***** Source records *****
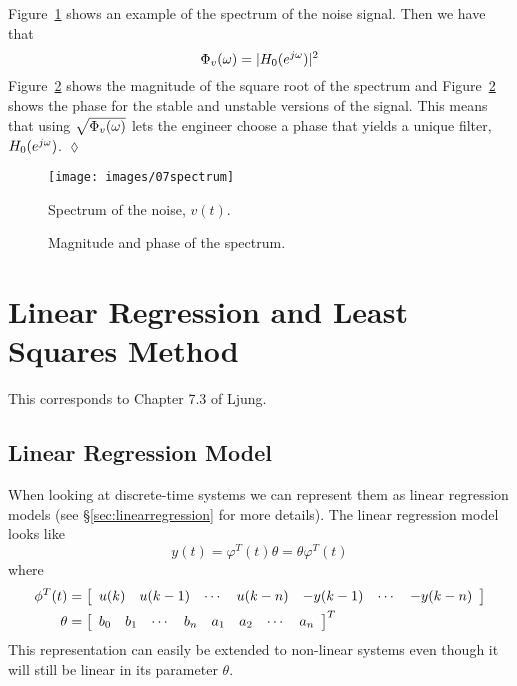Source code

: \begin{example}
Figure~\ref{fig:07spectrum} shows an example of the spectrum of the noise signal.
Then we have that
$$\Phi_v(\omega) = |H_0(e^{j\omega})|^2$$
Figure~\ref{fig:07magphase} shows the magnitude of the square root of the spectrum and Figure~\ref{fig:07magphase} shows the phase for the stable and unstable versions of the signal.
This means that using $\sqrt{\Phi_v(\omega)}$ lets the engineer choose a phase that yields a unique filter, $H_0(e^{j\omega})$.
$\lozenge$
\end{example}

\begin{figure}[ht!]
\centering
\texttt{[image: images/07spectrum]}
\caption{Spectrum of the noise, $v(t)$.}
\label{fig:07spectrum}
\end{figure}

\begin{figure}[ht!]
\centering
{} \hfill
{} \hfill
\caption{Magnitude and phase of the spectrum.}
\label{fig:07magphase}
\end{figure}

\section{Linear Regression and Least Squares Method}
This corresponds to Chapter 7.3 of Ljung.

\subsection{Linear Regression Model}
When looking at discrete-time systems we can represent them as linear regression models (see \S\ref{sec:linearregression} for more details).
The linear regression model looks like
$$y(t) = \varphi^T(t)\theta = \theta\varphi^T(t)$$
where
\begin{align*}
\phi^T(t) &= \left[\begin{array}{c c c c c c c}
u(k) & u(k-1) & \cdots & u(k-n) & -y(k-1) & \cdots & -y(k-n) \end{array}\right] \\
\theta{} &= \left[\begin{array}{c c c c c c c c}
b_0 & b_1 & \cdots & b_n & a_1 & a_2 & \cdots & a_n \end{array}\right]^T
\end{align*}
This representation can easily be extended to non-linear systems even though it will still be linear in its parameter $\theta$.

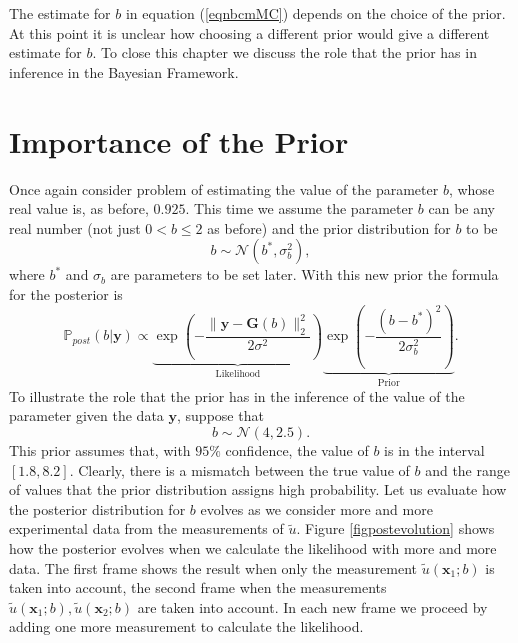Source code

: \documentclass{sfuthesis}
\newcommand{\post}{\mathbb{P}_{post}}
\newcommand{\x}{\textbf{x}}
\begin{document}
The estimate for $b$ in equation (\ref{eqnbcmMC}) depends on the choice of the prior. At this point it is unclear
how choosing a different prior would give a different estimate for $b$.
To close this chapter we discuss  the role that the prior has in inference in the Bayesian Framework.
\section{Importance of the Prior}
Once again  consider  problem of estimating
the value of the parameter $b$, whose real value is, as before, $0.925$. This time we assume the parameter
$b$ can be any real number (not just $0<b\leq 2$ as before) and the  prior distribution for $b$ to be
\begin{equation*}
b\sim\mathscr{N}(b^{*},\sigma_{b}^{2}),
\end{equation*}
where $b^{*}$ and $\sigma_{b}$ are parameters to be set later.  With this new prior the formula
for the posterior is 
\begin{equation*}
\post(b|\textbf{y})\propto\underbrace{\exp\left(-\frac{\|\textbf{y}-\textbf{G}(b)\|_{2}^{2}}{2\sigma^{2}}\right)}_{\text{Likelihood}}\underbrace{\exp\left(-\frac{(b-b^{*})^{2}}{2\sigma_{b}^{2}}\right)}_{\text{Prior}}.
\end{equation*}
To illustrate the role that the prior has in the inference of the value
of the parameter given the data $\textbf{y}$, suppose that 
\begin{equation*}
b\sim\mathscr{N}(4,2.5).
\end{equation*}
This prior assumes that, with $95\%$ confidence, the value of
$b$ is in the interval $[1.8,8.2]$. Clearly, there is a mismatch between
the true value of $b$ and the range of values that the prior distribution
assigns high probability. Let us evaluate how the posterior
distribution for $b$ evolves as we consider more and more experimental
data from the measurements of $\tilde{u}$. Figure \ref{figpostevolution} shows
how the posterior evolves when we calculate the likelihood with more 
and more data. The first frame shows the result when only the measurement
$\tilde{u}(\x_{1};b)$ is taken into account, the second frame
when the measurements $\tilde{u}(\x_{1};b),\tilde{u}(\x_{2};b)$ are taken
into account. In each new frame we proceed by adding one more measurement 
to calculate the likelihood.
\end{document}
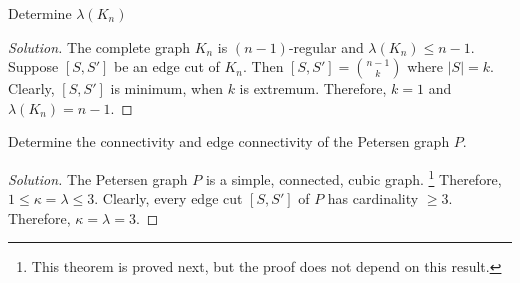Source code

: \begin{exercise}
	Determine $\lambda(K_n)$ 
\end{exercise}
\begin{proof}[Solution]
	The complete graph $K_n$ is $(n-1)$-regular and $\lambda(K_n) \le n-1$.
	Suppose $[S,S']$ be an edge cut of $K_n$. Then $[S,S'] = \binom{n-1}{k}$ where $|S| = k$. Clearly, $[S,S']$ is minimum, when $k$ is extremum. Therefore, $k = 1$ and $\lambda(K_n) = n-1$.
\end{proof}

\begin{exercise}
	Determine the connectivity and edge connectivity of the Petersen graph $P$.
\end{exercise}
\begin{proof}[Solution]
	The Petersen graph $P$ is a simple, connected, cubic graph.  \footnote{This theorem is proved next, but the proof does not depend on this result.} Therefore, $1 \le \kappa = \lambda \le 3$. Clearly, every edge cut $[S,S']$ of $P$ has cardinality $\ge 3$. Therefore, $\kappa = \lambda = 3$.
\end{proof}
*****
--- What this task involves ---
Whenever a line holds "omega", it counts; state the total for the records and add nothing.

--- Output for this exercise ---
2